Task details:
Go through the entries below. Copy out every line that contains "telp".

[Dataset entries]
————————

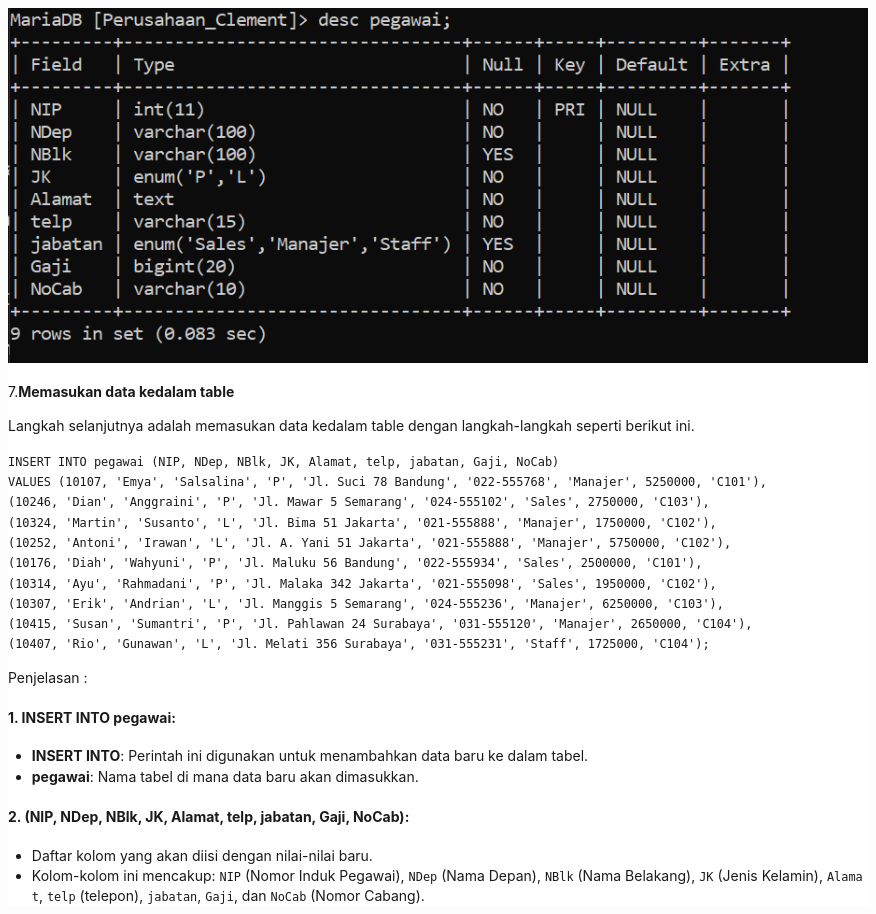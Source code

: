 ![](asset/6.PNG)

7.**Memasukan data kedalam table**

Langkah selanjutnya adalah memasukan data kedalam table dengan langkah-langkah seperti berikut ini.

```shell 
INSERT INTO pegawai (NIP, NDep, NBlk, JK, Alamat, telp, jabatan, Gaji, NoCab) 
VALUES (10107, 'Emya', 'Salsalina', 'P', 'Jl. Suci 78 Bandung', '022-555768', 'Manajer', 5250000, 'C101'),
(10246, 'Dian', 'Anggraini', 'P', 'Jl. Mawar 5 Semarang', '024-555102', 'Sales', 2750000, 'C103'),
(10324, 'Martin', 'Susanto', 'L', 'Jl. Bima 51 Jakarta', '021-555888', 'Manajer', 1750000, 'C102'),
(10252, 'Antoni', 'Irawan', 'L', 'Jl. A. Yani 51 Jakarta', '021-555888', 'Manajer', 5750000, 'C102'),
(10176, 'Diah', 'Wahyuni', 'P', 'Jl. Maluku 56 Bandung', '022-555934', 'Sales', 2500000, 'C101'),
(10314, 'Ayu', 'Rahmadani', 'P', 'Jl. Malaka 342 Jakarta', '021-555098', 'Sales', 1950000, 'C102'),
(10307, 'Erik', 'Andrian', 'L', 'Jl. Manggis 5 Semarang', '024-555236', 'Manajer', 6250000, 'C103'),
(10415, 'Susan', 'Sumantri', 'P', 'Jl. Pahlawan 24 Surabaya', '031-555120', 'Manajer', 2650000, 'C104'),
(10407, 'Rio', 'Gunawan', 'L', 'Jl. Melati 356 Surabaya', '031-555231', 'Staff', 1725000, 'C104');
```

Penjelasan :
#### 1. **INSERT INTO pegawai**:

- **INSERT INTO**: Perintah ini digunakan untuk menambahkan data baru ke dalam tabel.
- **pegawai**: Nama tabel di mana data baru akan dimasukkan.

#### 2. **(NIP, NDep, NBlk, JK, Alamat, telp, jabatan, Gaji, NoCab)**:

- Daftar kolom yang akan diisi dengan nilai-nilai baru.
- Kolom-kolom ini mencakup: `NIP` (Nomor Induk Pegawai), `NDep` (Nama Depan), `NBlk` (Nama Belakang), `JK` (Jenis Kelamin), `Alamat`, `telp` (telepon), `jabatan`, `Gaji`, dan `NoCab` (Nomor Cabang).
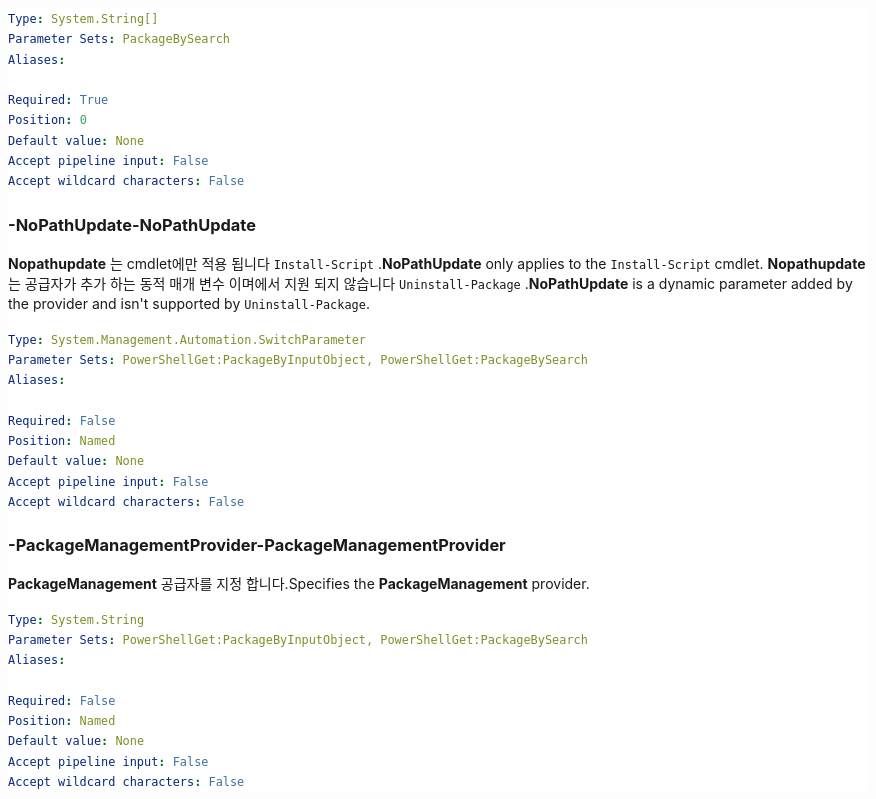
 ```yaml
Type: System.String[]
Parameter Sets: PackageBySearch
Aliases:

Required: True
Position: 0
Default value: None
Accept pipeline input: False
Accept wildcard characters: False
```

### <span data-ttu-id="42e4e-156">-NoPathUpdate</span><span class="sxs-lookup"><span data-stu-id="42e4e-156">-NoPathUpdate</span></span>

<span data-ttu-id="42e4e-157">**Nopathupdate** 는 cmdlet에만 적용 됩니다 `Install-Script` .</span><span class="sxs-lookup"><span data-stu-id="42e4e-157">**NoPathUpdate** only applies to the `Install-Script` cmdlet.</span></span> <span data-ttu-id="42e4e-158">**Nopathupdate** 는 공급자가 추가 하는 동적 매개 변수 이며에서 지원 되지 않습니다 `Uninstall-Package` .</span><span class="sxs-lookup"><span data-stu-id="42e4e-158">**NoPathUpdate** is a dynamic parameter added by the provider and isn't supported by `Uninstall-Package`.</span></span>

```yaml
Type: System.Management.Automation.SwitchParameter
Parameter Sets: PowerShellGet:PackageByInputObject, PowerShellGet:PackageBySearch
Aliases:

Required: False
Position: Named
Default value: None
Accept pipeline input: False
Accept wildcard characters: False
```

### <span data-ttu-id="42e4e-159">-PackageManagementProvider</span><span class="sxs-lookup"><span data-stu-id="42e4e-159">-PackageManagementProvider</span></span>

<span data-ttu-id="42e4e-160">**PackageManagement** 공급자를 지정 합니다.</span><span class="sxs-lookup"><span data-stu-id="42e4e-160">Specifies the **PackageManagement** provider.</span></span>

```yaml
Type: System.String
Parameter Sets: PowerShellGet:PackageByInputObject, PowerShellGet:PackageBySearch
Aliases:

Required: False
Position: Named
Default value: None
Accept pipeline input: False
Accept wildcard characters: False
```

————————

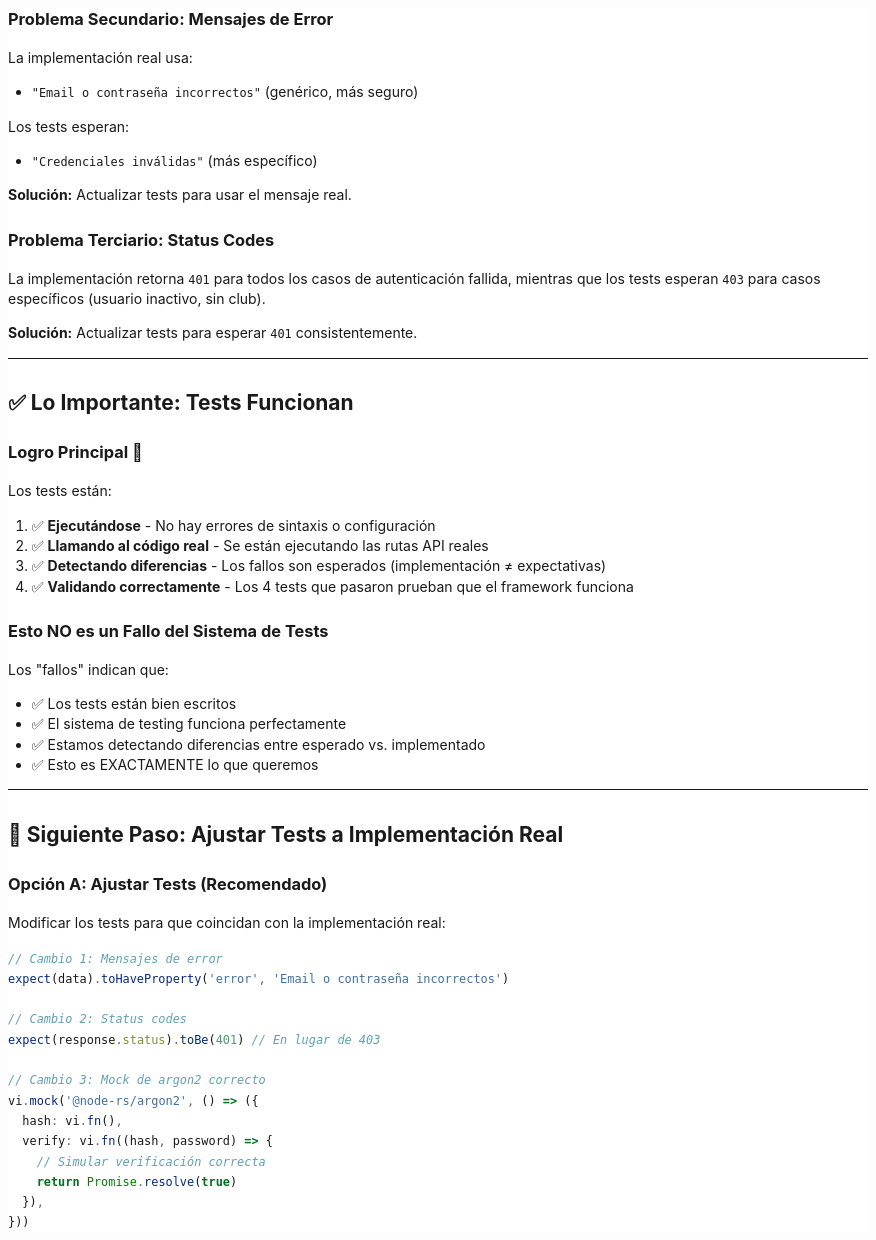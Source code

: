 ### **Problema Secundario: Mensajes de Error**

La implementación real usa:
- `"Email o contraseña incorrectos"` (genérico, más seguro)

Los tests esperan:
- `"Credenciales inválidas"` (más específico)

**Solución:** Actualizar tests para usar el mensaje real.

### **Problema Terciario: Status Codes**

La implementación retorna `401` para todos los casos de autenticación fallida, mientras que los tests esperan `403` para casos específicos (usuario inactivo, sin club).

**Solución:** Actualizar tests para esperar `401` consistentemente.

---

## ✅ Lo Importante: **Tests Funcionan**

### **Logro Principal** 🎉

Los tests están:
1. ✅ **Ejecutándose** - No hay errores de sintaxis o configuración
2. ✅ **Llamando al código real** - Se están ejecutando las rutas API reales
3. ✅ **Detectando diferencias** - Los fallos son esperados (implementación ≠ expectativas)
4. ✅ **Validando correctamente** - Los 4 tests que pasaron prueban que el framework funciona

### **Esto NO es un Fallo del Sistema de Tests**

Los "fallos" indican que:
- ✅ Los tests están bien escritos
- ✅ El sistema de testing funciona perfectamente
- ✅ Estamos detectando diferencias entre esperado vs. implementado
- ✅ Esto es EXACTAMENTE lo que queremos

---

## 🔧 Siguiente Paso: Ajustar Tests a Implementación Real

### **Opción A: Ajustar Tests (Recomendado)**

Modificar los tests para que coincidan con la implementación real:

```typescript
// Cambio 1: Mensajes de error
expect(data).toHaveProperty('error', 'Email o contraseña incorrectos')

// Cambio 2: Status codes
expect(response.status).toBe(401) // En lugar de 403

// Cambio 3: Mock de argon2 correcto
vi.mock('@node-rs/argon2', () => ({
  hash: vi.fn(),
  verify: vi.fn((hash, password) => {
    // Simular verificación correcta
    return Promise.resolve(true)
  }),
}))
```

————————

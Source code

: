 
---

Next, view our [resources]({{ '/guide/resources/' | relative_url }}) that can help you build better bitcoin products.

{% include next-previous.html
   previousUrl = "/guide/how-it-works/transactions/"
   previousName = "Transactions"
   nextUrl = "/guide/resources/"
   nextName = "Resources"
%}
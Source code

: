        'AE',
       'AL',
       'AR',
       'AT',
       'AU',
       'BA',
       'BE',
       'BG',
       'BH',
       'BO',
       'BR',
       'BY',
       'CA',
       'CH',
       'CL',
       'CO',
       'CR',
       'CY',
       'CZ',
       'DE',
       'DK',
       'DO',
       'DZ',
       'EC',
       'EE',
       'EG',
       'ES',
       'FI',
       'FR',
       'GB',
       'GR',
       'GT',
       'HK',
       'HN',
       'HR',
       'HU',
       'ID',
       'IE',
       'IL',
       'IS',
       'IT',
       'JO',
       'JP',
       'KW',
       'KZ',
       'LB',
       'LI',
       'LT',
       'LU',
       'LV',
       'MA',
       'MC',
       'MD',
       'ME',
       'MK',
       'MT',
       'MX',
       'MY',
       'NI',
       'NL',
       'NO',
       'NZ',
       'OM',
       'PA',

————————

Written response:
INSERT INTO pegawai (NIP, NDep, NBlk, JK, Alamat, telp, jabatan, Gaji, NoCab) 
#### 2. **(NIP, NDep, NBlk, JK, Alamat, telp, jabatan, Gaji, NoCab)**:
- Kolom-kolom ini mencakup: `NIP` (Nomor Induk Pegawai), `NDep` (Nama Depan), `NBlk` (Nama Belakang), `JK` (Jenis Kelamin), `Alamat`, `telp` (telepon), `jabatan`, `Gaji`, dan `NoCab` (Nomor Cabang).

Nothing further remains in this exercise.